I’ve been all over the world by myself, visiting places like Italy, France, the Cook Islands in the South Pacific, New Zealand, Australia, and all throughout the United States. While travelling in France with my Jack Russell terrier, Noelle, I had two months without any company. However, I found a fellow Los Angeles solo traveller named Naomi, and her dog, Seymour, with whom I had someone to spend time with when we needed companionship.
There are a few less-enjoyable trips I’ve taken alone, naturally, and I’m still figuring out how to do it well. For instance, this past summer I travelled in Italy, where I discovered that several hotels had single occupancy rooms, so I reserved one. My little twin bed was in what seemed like a closet. Choosing the “doubles for single occupancy” rooms was clearly a better decision as they were larger but still reasonably priced.
Another guide to help you while you’re travelling solo:
Prior to embarking on your journey, make sure you complete comprehensive research and put together a solid strategy. It is more thrilling to alter your travel schedule while in motion, but I try to reserve at least one, if not all, accommodations and transportation in advance. The calmness and certainty it brings are well worth it.
Consider all available discounts that cater to solitary travellers. Even though the cruise industry has adopted a “cruise for all” mindset, cruise companies still levy a “single supplement” cost for solitary travellers utilising a double room. This may be as much as 120% of the usual ticket. However, the value of single travellers as clients is being recognised by many travel agencies. For example, Norwegian Cruise Line and Holland America Line offer solitary rooms at single-person rates.
You should always be conscious of your surroundings. Picking a pocket is much easier when you’re distracted by pals, yet they can still help keep you safe. You must be especially careful while you’re alone. One event in Paris had me sprinting away from a lady trying to deceive me into giving her money for a ring she claimed to have discovered. She was standing outside the Orangerie Museum. I didn’t expect it, so I answered in French. Next time, I’m going to avoid speaking to a stranger.
Try to travel with only one little bag or suitcase. Carry just one piece of luggage with wheels and an additional object like a handbag or backpack. Not only can it becoming tough to move around with many bags, but they become a burden on your own. In order to protect your valuables, wear your backpack in front of your body, rather than on your back. You may carry your necessities in a tiny cross-body bag or fanny pack (with the pouch in front) or leave your passport locked in a safe at the hotel while you are out for the day.
When dining out alone, don’t be hesitant to visit neighbourhood eateries. Though this is one of the greatest ways to get a taste of the local culture, it can be more enjoyable to dine when it’s less busy and you can avoid the side-eye from servers for taking up a table for yourself. This was learnt in Rimini, an Italian coastal town known for its busy nightlife, when I went to a popular pizza on a Saturday evening and was demoted to a little table at the rear of the restaurant, after which I was ignored. A later lunch or an earlier supper gives the restaurant personnel more time to be leisurely, so they will take more care with an individual patron.
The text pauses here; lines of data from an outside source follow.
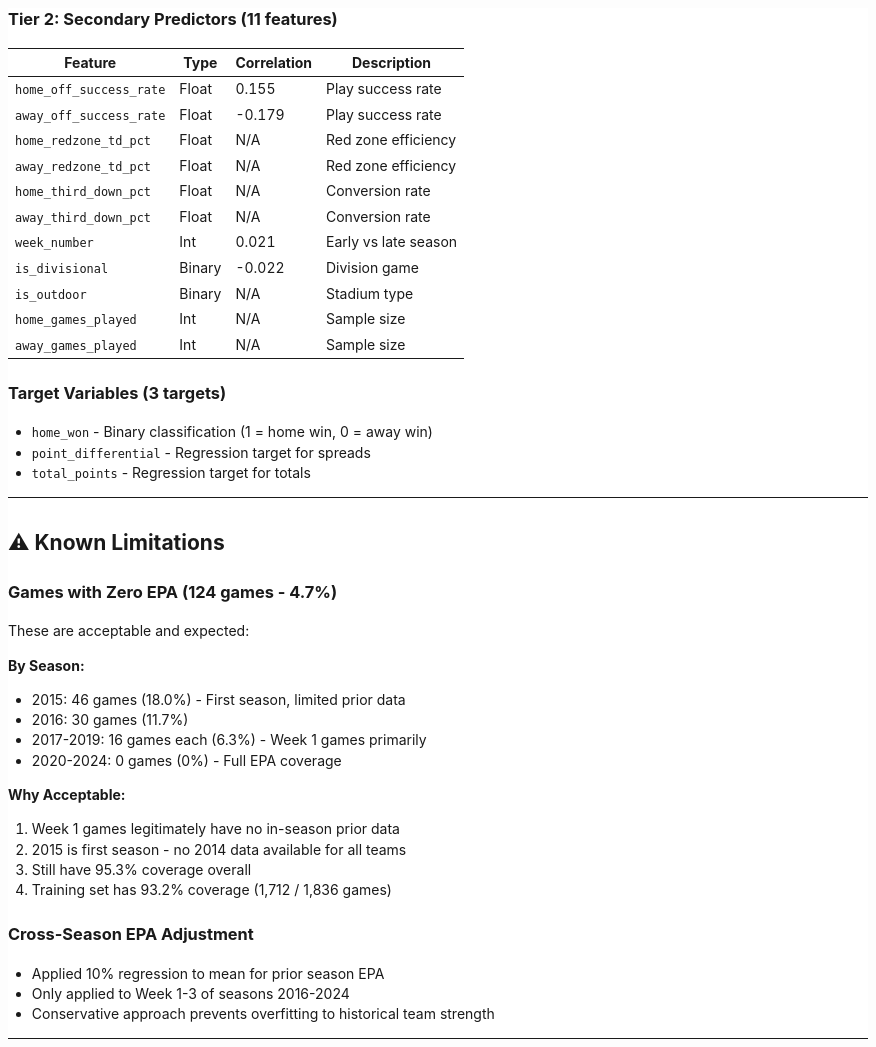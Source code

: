 ### Tier 2: Secondary Predictors (11 features)
| Feature | Type | Correlation | Description |
|---------|------|-------------|-------------|
| `home_off_success_rate` | Float | 0.155 | Play success rate |
| `away_off_success_rate` | Float | -0.179 | Play success rate |
| `home_redzone_td_pct` | Float | N/A | Red zone efficiency |
| `away_redzone_td_pct` | Float | N/A | Red zone efficiency |
| `home_third_down_pct` | Float | N/A | Conversion rate |
| `away_third_down_pct` | Float | N/A | Conversion rate |
| `week_number` | Int | 0.021 | Early vs late season |
| `is_divisional` | Binary | -0.022 | Division game |
| `is_outdoor` | Binary | N/A | Stadium type |
| `home_games_played` | Int | N/A | Sample size |
| `away_games_played` | Int | N/A | Sample size |

### Target Variables (3 targets)
- `home_won` - Binary classification (1 = home win, 0 = away win)
- `point_differential` - Regression target for spreads
- `total_points` - Regression target for totals

---

## ⚠️ Known Limitations

### Games with Zero EPA (124 games - 4.7%)
These are acceptable and expected:

**By Season:**
- 2015: 46 games (18.0%) - First season, limited prior data
- 2016: 30 games (11.7%)
- 2017-2019: 16 games each (6.3%) - Week 1 games primarily
- 2020-2024: 0 games (0%) - Full EPA coverage

**Why Acceptable:**
1. Week 1 games legitimately have no in-season prior data
2. 2015 is first season - no 2014 data available for all teams
3. Still have 95.3% coverage overall
4. Training set has 93.2% coverage (1,712 / 1,836 games)

### Cross-Season EPA Adjustment
- Applied 10% regression to mean for prior season EPA
- Only applied to Week 1-3 of seasons 2016-2024
- Conservative approach prevents overfitting to historical team strength

---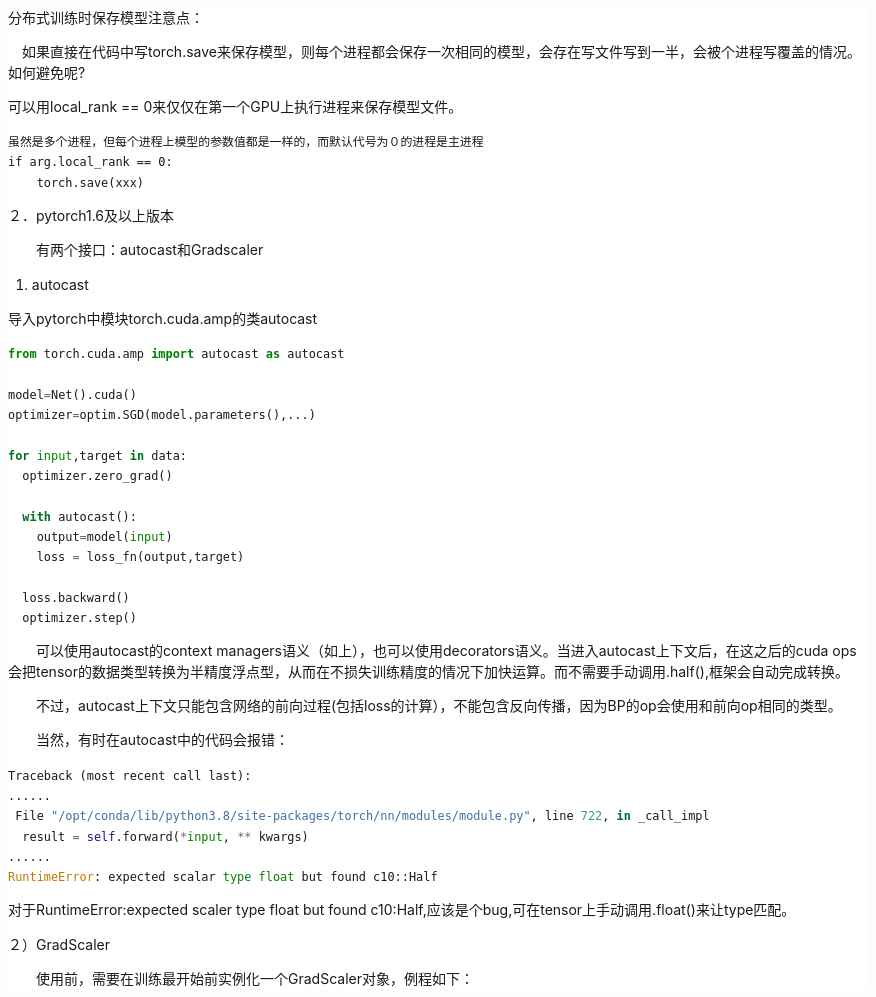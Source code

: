 分布式训练时保存模型注意点：

　如果直接在代码中写torch.save来保存模型，则每个进程都会保存一次相同的模型，会存在写文件写到一半，会被个进程写覆盖的情况。如何避免呢?

  可以用local_rank == 0来仅仅在第一个GPU上执行进程来保存模型文件。

```
虽然是多个进程，但每个进程上模型的参数值都是一样的，而默认代号为０的进程是主进程
if arg.local_rank == 0:
    torch.save(xxx)
```

２．pytorch1.6及以上版本

　　有两个接口：autocast和Gradscaler

 1) autocast

  导入pytorch中模块torch.cuda.amp的类autocast

```python
from torch.cuda.amp import autocast as autocast

model=Net().cuda()
optimizer=optim.SGD(model.parameters(),...)

for input,target in data:
  optimizer.zero_grad()

  with autocast():
    output=model(input)
    loss = loss_fn(output,target)

  loss.backward()
  optimizer.step()
```

　　可以使用autocast的context managers语义（如上），也可以使用decorators语义。当进入autocast上下文后，在这之后的cuda ops会把tensor的数据类型转换为半精度浮点型，从而在不损失训练精度的情况下加快运算。而不需要手动调用.half(),框架会自动完成转换。

　　不过，autocast上下文只能包含网络的前向过程(包括loss的计算），不能包含反向传播，因为BP的op会使用和前向op相同的类型。

　　当然，有时在autocast中的代码会报错：

```python
Traceback (most recent call last):
......
 File "/opt/conda/lib/python3.8/site-packages/torch/nn/modules/module.py", line 722, in _call_impl
  result = self.forward(*input, ** kwargs)
......
RuntimeError: expected scalar type float but found c10::Half
```

 对于RuntimeError:expected scaler type float but found c10:Half,应该是个bug,可在tensor上手动调用.float()来让type匹配。

２）GradScaler

　　使用前，需要在训练最开始前实例化一个GradScaler对象，例程如下：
Make friends with strangers. It may seem awkward first, but try to initiate conversations. This is a great approach to avoid feeling lonely. If you want to meet new people, go on a train ride, wander around a museum, eat at a local restaurant, or join a group tour. Thanks to social media, I still maintain contact with folks I met on a single journey, since we met in passing. I have daily conversations with Naomi who is still in France, and I sobbed when Seymour died. I have a number of friends in different places, and I am frequently contacted by a couple I met on a cruise ship in France, while a winemaker from Japan is one of my most passionate Instagram followers.
So, in summary, … Your first thought could be that travelling alone is your only vacation style, but I still like travelling with companions. However, it allows you to focus on your own interests and explore at your own speed, giving you the chance to create new connections and providing you with a sense of achievement, at least for me.